### Material for the task
^^^^

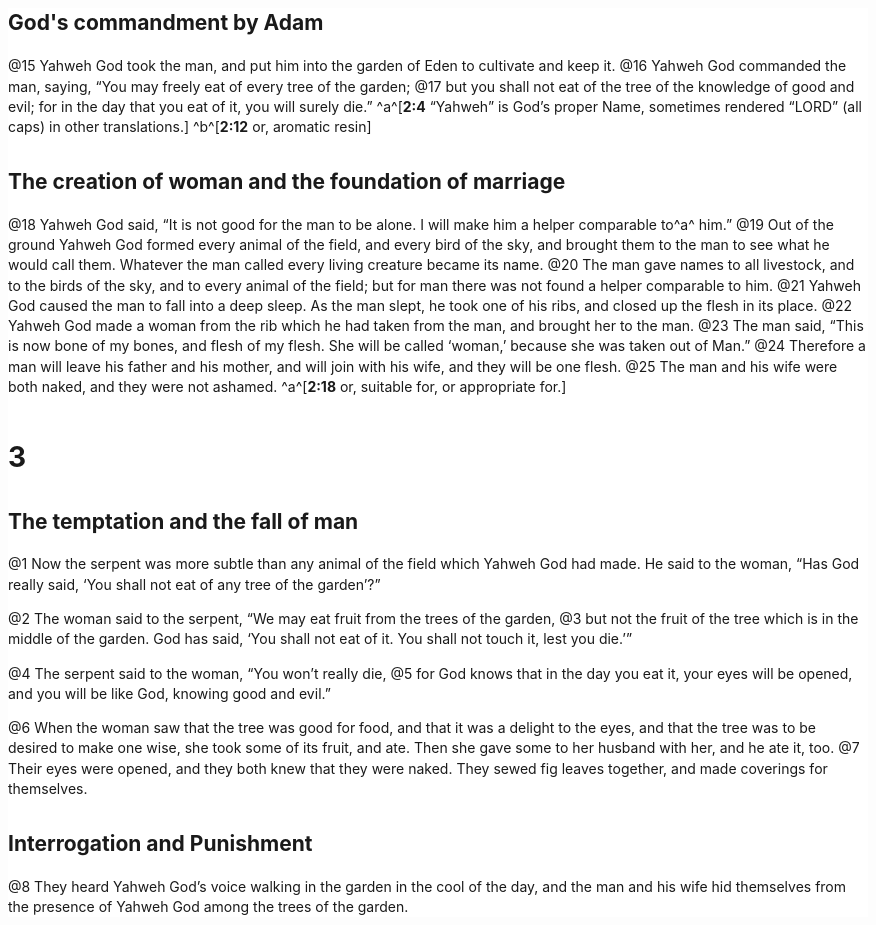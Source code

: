 ## God's commandment by Adam
@15 Yahweh God took the man, and put him into the garden of Eden to cultivate and keep it. 
@16 Yahweh God commanded the man, saying, “You may freely eat of every tree of the garden; 
@17 but you shall not eat of the tree of the knowledge of good and evil; for in the day that you eat of it, you will surely die.” 
^a^[**2:4** “Yahweh” is God’s proper Name, sometimes rendered “LORD” (all caps) in other translations.] ^b^[**2:12** or, aromatic resin]

## The creation of woman and the foundation of marriage
@18 Yahweh God said, “It is not good for the man to be alone. I will make him a helper comparable to^a^ him.” 
@19 Out of the ground Yahweh God formed every animal of the field, and every bird of the sky, and brought them to the man to see what he would call them. Whatever the man called every living creature became its name. 
@20 The man gave names to all livestock, and to the birds of the sky, and to every animal of the field; but for man there was not found a helper comparable to him. 
@21 Yahweh God caused the man to fall into a deep sleep. As the man slept, he took one of his ribs, and closed up the flesh in its place. 
@22 Yahweh God made a woman from the rib which he had taken from the man, and brought her to the man. 
@23 The man said, “This is now bone of my bones, and flesh of my flesh. She will be called ‘woman,’ because she was taken out of Man.” 
@24 Therefore a man will leave his father and his mother, and will join with his wife, and they will be one flesh. 
@25 The man and his wife were both naked, and they were not ashamed.
^a^[**2:18** or, suitable for, or appropriate for.] 

# 3 
## The temptation and the fall of man
@1 Now the serpent was more subtle than any animal of the field which Yahweh God had made. He said to the woman, “Has God really said, ‘You shall not eat of any tree of the garden’?” 

@2 The woman said to the serpent, “We may eat fruit from the trees of the garden, 
@3 but not the fruit of the tree which is in the middle of the garden. God has said, ‘You shall not eat of it. You shall not touch it, lest you die.’” 

@4 The serpent said to the woman, “You won’t really die, 
@5 for God knows that in the day you eat it, your eyes will be opened, and you will be like God, knowing good and evil.” 

@6 When the woman saw that the tree was good for food, and that it was a delight to the eyes, and that the tree was to be desired to make one wise, she took some of its fruit, and ate. Then she gave some to her husband with her, and he ate it, too. 
@7 Their eyes were opened, and they both knew that they were naked. They sewed fig leaves together, and made coverings for themselves.

## Interrogation and Punishment
@8 They heard Yahweh God’s voice walking in the garden in the cool of the day, and the man and his wife hid themselves from the presence of Yahweh God among the trees of the garden.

^^^^

### Requirement
In which lines of the records does the word "taken" appear? Copy each of them.

### Expected output
@22 Yahweh God made a woman from the rib which he had taken from the man, and brought her to the man. 
@23 The man said, “This is now bone of my bones, and flesh of my flesh. She will be called ‘woman,’ because she was taken out of Man.” 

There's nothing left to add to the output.